That’s a massive hit for any family for a barely accessible service. And it’s only getting worse, with Fraser showing that between 1997 and 2024, the cost of healthcare increased by up to 125.5% for that same single Canadian and up to 85.1% for the family of four. 

recent study by the Montreal Economic Institute found that patients left around 1 in every 13 visits to the emergency room in Canada without having been treated because of the long wait time. We’re not talking patients in need of a Band-Aid; many of these people leaving were classified as urgent. Every Canadian knows about this problem. 

A large number of people who opt to leave the emergency room eventually seek care again. Returning to the ER backs up an already overburdened healthcare system, and it also means more intervention is required, since whatever ailment a patient had in the first place has progressively gotten worse since they left. In 2024, Canadians were 35.5% more likely to leave the emergency room because of wait times than five years ago. This represents over 1 million Canadians being denied access to healthcare in all of 2024.
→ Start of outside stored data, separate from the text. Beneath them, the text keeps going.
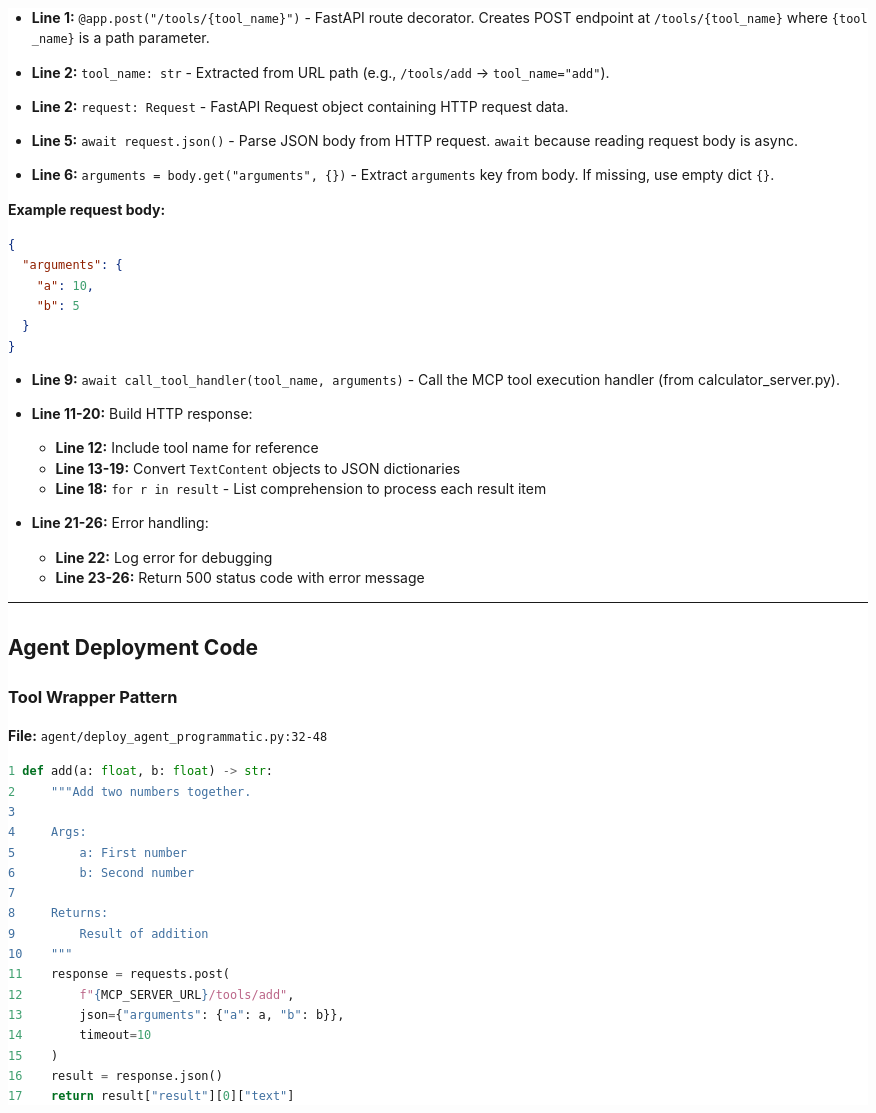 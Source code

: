 - **Line 1:** `@app.post("/tools/{tool_name}")` - FastAPI route decorator. Creates POST endpoint at `/tools/{tool_name}` where `{tool_name}` is a path parameter.

- **Line 2:** `tool_name: str` - Extracted from URL path (e.g., `/tools/add` → `tool_name="add"`).

- **Line 2:** `request: Request` - FastAPI Request object containing HTTP request data.

- **Line 5:** `await request.json()` - Parse JSON body from HTTP request. `await` because reading request body is async.

- **Line 6:** `arguments = body.get("arguments", {})` - Extract `arguments` key from body. If missing, use empty dict `{}`.

**Example request body:**
```json
{
  "arguments": {
    "a": 10,
    "b": 5
  }
}
```

- **Line 9:** `await call_tool_handler(tool_name, arguments)` - Call the MCP tool execution handler (from calculator_server.py).

- **Line 11-20:** Build HTTP response:
  - **Line 12:** Include tool name for reference
  - **Line 13-19:** Convert `TextContent` objects to JSON dictionaries
  - **Line 18:** `for r in result` - List comprehension to process each result item

- **Line 21-26:** Error handling:
  - **Line 22:** Log error for debugging
  - **Line 23-26:** Return 500 status code with error message

---

## Agent Deployment Code

### Tool Wrapper Pattern

**File:** `agent/deploy_agent_programmatic.py:32-48`

```python
1 def add(a: float, b: float) -> str:
2     """Add two numbers together.
3
4     Args:
5         a: First number
6         b: Second number
7
8     Returns:
9         Result of addition
10    """
11    response = requests.post(
12        f"{MCP_SERVER_URL}/tools/add",
13        json={"arguments": {"a": a, "b": b}},
14        timeout=10
15    )
16    result = response.json()
17    return result["result"][0]["text"]
```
America’s healthcare debates tend to center on coverage and ignore the next question, which is that of accessibility. You can be covered and not have access to care. 

If you are on a waitlist to be seen for a serious problem, you are most certainly out of luck. Canadian think tank Second Street obtained data showing that at least 3.7 million Canadians are waiting for surgery, a diagnostic scan, or to see a specialist. This might be a conservative figure, as researchers believe the actual number is around 5.8 million, or 1 in 8 Canadians. 

Seventy-five thousand people have died on waiting lists in Canada since 2018. 

The Canadian government charges its citizens an exorbitant amount of money for their “free” healthcare, but simply cannot deliver. Canada’s capital city, Ottawa, has formed a committee to attract more doctors so locals can actually receive healthcare. Ottawa faces a shortage of around 270 practicing family doctors, which usually pushes people to go to the ER.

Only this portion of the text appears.